Federal sentencing law is in the midst of a period of profound change. In 1984, responding to concerns about excessive judicial discretion in sentencing, Congress created the United States Sentencing Commission to promulgate the United States Sentencing Guidelines (Guidelines), a complex and mandatory schedule of federal criminal sentences based on a multitude of offense- and offender-specific factors. The Guidelines were introduced in 1987 and governed federal sentencing for nearly twenty years. But in 2005, the Supreme Court held that the Guidelines, by requiring judges instead of juries to find facts that could increase a defendant’s sentence, violated the Sixth Amendment. The Court’s remedy was to render the Guidelines advisory only—a starting point but not necessarily the endpoint for sentencing decisions. Over the past several years, the Supreme Court and the lower federal courts have had to answer a range of questions about how the new advisory Guideline system would work in practice. Among the most consequential were the procedural question of how a district court should apply the now-advisory Guidelines, and the substantive question of whether a court could vary from the Guidelines on the basis of a policy disagreement with the Guidelines themselves rather than the circumstances of an individual defendant. The Supreme Court answered these two crucial questions in the Gall and Kimbrough cases in December 2007, yet these two decisions seemed to talk past each other in terms of sentencing procedure. Kimbrough authorized policy-based variances. Gall instructed courts how to apply the advisory
Guidelines in individual cases. But neither case explained how or when in the sentencing process courts should apply the policy-based variances the Court had just authorized. The result has been a lack of procedural uniformity among district courts applying policy-based variances, with most courts mingling policy and individualized considerations without specifying the role of each factor in determining sentences. Most courts have not even acknowledged, much less attempted to bridge, the gap between the substantive sentencing considerations authorized in Kimbrough and the procedural roadmap laid out in Gall. Academic discourse has likewise left this issue unaddressed.
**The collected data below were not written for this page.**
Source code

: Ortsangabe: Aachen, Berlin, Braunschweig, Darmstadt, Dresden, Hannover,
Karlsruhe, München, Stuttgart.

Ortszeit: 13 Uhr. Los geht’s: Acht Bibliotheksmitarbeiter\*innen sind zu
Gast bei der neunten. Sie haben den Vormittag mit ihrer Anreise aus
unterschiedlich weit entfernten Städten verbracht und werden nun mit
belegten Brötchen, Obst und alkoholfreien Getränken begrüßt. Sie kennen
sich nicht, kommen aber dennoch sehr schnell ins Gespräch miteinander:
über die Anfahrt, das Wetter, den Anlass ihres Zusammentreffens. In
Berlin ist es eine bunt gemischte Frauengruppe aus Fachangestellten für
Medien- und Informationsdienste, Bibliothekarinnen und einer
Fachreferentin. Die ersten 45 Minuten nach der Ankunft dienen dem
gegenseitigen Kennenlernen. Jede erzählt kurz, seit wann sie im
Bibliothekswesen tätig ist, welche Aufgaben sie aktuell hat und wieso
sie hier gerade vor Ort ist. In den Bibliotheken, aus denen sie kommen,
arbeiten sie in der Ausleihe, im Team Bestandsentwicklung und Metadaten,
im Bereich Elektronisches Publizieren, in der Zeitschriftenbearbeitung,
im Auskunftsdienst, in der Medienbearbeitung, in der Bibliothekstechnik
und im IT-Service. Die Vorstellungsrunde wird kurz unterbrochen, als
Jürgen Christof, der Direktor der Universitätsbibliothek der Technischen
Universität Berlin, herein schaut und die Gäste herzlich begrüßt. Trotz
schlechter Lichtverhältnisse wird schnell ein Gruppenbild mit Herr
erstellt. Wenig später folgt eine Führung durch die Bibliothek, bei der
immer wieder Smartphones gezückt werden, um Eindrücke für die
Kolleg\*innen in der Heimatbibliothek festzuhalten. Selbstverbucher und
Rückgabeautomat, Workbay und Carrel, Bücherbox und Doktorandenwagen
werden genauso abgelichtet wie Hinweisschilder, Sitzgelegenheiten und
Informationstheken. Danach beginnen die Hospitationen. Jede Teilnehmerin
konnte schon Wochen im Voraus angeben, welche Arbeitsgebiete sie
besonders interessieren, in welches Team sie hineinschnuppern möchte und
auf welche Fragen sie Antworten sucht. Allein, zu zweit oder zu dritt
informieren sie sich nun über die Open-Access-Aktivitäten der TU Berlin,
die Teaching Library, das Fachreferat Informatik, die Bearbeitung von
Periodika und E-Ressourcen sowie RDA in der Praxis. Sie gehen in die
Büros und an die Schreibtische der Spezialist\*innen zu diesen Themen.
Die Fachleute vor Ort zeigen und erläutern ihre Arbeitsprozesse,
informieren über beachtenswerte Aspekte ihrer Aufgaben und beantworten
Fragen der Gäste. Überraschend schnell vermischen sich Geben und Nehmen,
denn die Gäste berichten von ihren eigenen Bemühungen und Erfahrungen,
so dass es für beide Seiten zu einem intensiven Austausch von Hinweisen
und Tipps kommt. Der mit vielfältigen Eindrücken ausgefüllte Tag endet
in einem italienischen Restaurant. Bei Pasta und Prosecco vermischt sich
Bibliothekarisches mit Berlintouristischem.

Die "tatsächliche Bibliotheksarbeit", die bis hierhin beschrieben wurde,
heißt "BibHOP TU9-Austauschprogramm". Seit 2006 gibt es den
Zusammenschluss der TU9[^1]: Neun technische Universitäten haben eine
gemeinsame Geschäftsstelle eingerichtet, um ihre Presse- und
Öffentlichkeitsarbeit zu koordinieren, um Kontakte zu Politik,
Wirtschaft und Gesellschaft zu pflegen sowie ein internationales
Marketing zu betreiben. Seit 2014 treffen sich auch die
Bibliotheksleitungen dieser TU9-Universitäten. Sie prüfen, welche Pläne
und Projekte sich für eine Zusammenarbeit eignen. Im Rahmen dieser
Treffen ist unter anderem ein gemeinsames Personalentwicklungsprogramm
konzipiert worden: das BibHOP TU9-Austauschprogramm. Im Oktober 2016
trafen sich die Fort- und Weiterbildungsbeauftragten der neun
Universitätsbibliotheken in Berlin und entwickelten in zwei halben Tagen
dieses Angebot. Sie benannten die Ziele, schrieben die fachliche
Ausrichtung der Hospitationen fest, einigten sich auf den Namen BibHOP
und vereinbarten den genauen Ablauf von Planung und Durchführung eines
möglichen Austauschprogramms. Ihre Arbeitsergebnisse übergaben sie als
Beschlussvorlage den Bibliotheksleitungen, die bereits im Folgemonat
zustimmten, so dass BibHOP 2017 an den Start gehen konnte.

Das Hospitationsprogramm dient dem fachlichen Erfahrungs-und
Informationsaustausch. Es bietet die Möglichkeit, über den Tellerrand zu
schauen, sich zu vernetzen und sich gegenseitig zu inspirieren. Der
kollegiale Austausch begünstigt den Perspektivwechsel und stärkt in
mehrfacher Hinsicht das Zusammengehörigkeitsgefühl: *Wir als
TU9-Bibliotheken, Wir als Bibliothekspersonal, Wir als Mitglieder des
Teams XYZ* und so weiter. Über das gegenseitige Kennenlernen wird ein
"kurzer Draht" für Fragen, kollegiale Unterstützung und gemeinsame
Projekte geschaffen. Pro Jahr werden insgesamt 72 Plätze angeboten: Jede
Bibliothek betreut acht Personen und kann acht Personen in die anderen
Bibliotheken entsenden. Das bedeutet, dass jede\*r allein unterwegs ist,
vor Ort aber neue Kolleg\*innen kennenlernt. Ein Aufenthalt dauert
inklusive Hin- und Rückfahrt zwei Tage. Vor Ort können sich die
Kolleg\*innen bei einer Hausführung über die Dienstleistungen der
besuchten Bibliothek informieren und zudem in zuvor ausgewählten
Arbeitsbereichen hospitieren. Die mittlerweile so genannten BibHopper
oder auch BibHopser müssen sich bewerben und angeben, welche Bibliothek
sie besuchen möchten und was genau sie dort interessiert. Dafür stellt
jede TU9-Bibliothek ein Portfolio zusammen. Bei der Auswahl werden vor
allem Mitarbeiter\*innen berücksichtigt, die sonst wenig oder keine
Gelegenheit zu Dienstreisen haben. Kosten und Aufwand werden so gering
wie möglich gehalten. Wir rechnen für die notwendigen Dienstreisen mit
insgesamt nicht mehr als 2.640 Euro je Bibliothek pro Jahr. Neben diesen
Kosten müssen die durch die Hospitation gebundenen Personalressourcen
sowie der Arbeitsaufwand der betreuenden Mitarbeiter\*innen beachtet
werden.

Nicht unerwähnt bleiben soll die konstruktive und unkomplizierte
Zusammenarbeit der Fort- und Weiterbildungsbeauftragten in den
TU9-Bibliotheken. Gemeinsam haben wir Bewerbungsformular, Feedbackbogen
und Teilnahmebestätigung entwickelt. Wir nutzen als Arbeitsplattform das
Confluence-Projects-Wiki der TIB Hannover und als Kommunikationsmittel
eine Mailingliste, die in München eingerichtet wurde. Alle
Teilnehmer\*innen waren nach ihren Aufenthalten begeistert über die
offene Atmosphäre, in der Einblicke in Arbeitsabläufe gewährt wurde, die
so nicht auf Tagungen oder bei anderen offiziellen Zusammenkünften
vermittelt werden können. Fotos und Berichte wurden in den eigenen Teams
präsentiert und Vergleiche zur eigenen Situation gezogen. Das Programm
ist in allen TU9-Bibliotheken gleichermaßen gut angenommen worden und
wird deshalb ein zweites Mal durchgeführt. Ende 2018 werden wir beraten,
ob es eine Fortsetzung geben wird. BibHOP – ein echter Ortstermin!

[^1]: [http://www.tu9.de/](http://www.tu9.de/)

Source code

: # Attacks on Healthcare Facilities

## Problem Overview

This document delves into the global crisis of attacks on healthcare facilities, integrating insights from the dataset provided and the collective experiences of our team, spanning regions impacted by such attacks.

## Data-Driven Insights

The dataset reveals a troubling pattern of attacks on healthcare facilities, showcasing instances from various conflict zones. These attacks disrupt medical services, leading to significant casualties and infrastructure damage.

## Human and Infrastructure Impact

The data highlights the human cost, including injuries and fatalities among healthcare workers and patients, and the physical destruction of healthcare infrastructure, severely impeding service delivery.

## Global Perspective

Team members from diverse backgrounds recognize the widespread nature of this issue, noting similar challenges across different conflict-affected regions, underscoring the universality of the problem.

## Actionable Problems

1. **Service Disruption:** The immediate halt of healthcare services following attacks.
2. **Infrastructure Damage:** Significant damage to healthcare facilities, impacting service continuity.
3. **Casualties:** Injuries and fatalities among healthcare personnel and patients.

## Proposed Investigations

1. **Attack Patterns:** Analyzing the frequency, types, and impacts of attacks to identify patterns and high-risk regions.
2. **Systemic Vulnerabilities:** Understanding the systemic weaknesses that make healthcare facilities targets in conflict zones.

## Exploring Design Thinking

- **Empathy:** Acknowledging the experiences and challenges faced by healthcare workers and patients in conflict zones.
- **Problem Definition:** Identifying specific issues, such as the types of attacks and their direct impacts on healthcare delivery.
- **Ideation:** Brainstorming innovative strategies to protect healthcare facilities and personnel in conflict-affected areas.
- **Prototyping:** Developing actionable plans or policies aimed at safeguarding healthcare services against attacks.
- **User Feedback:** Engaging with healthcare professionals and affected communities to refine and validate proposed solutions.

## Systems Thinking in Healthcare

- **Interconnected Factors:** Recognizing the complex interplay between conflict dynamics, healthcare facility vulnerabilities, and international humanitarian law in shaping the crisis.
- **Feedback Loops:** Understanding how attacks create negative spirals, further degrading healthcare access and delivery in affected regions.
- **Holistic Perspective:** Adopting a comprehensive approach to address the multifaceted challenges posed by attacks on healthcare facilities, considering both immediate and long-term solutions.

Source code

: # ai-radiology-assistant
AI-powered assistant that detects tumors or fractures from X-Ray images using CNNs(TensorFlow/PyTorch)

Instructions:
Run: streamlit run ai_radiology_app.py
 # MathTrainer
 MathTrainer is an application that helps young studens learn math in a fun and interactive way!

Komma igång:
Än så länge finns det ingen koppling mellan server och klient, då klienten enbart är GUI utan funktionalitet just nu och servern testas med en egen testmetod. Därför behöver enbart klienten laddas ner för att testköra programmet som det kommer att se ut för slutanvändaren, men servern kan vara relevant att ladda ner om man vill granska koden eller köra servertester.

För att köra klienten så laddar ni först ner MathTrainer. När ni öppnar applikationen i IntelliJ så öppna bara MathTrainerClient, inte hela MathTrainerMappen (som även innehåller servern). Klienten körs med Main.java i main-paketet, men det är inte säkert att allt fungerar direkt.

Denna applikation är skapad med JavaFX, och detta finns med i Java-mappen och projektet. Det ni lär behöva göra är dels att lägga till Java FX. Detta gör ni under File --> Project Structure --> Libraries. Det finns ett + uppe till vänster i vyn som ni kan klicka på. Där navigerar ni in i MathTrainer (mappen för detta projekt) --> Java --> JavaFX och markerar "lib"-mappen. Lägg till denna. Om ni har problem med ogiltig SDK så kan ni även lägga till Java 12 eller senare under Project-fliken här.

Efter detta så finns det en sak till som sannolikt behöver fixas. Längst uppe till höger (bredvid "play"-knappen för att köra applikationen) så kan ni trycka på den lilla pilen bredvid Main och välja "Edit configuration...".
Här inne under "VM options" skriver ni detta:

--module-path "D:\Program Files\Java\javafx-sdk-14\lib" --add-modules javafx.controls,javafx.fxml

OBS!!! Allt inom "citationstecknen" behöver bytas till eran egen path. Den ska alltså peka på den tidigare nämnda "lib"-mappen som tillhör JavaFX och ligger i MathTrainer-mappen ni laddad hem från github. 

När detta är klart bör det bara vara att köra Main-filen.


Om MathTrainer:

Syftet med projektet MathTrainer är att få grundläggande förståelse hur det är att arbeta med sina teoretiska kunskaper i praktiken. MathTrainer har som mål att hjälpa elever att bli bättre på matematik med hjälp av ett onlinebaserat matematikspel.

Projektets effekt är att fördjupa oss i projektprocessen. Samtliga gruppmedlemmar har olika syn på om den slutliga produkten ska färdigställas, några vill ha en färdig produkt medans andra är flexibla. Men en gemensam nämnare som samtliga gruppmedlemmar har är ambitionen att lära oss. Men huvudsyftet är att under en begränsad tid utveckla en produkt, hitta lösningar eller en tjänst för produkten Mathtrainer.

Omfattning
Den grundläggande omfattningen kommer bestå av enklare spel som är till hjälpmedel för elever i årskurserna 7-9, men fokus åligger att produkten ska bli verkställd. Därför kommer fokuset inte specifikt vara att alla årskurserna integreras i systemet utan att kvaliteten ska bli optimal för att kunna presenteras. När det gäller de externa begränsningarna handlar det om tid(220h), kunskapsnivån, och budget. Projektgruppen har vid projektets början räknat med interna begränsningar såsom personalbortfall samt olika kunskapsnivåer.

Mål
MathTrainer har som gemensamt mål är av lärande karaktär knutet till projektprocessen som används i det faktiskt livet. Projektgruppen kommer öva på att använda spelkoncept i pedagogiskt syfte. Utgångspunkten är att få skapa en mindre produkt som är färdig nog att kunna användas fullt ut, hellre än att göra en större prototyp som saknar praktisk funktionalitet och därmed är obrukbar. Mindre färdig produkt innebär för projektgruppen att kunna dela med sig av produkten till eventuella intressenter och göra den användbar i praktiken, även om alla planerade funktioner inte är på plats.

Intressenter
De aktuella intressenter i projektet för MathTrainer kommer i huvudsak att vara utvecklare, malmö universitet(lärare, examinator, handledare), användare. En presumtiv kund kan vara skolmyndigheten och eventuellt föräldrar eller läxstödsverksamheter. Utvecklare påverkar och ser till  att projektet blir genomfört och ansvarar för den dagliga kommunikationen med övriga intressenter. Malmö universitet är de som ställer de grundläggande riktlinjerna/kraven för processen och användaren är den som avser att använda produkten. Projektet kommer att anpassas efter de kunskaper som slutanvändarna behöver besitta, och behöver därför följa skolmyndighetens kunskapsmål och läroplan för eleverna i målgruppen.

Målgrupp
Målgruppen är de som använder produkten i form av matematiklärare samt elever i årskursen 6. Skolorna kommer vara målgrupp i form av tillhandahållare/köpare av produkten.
This Article urges courts to reconcile Kimbrough and Gall by adding an analytical step to the sentencing process through which courts can explicitly apply policy considerations separately from, and prior to, individualized considerations. The blending of policy- and individual-based factors in sentencing adversely affects both the fairness of individual sentences and the development of the Sentencing Guidelines themselves. When courts blend different types of variances together, it is more difficult for them to exercise fully each type of discretion available under the advisory Guideline regime. Additionally, the Sentencing Commission relies on a continuing dialogue with district courts to fulfill its perpetual responsibility of refining the Guidelines based on empirical data and national experience; a clear articulation of courts’ grounds for variance, therefore, provides vital information about how the Guidelines can be improved. The creation of an independent analytical step will ensure faithfulness to Kimbrough and due consideration of each facet of the sentencing court’s discretion. The result will be a sentencing process that is more precise, more transparent, and ultimately fairer.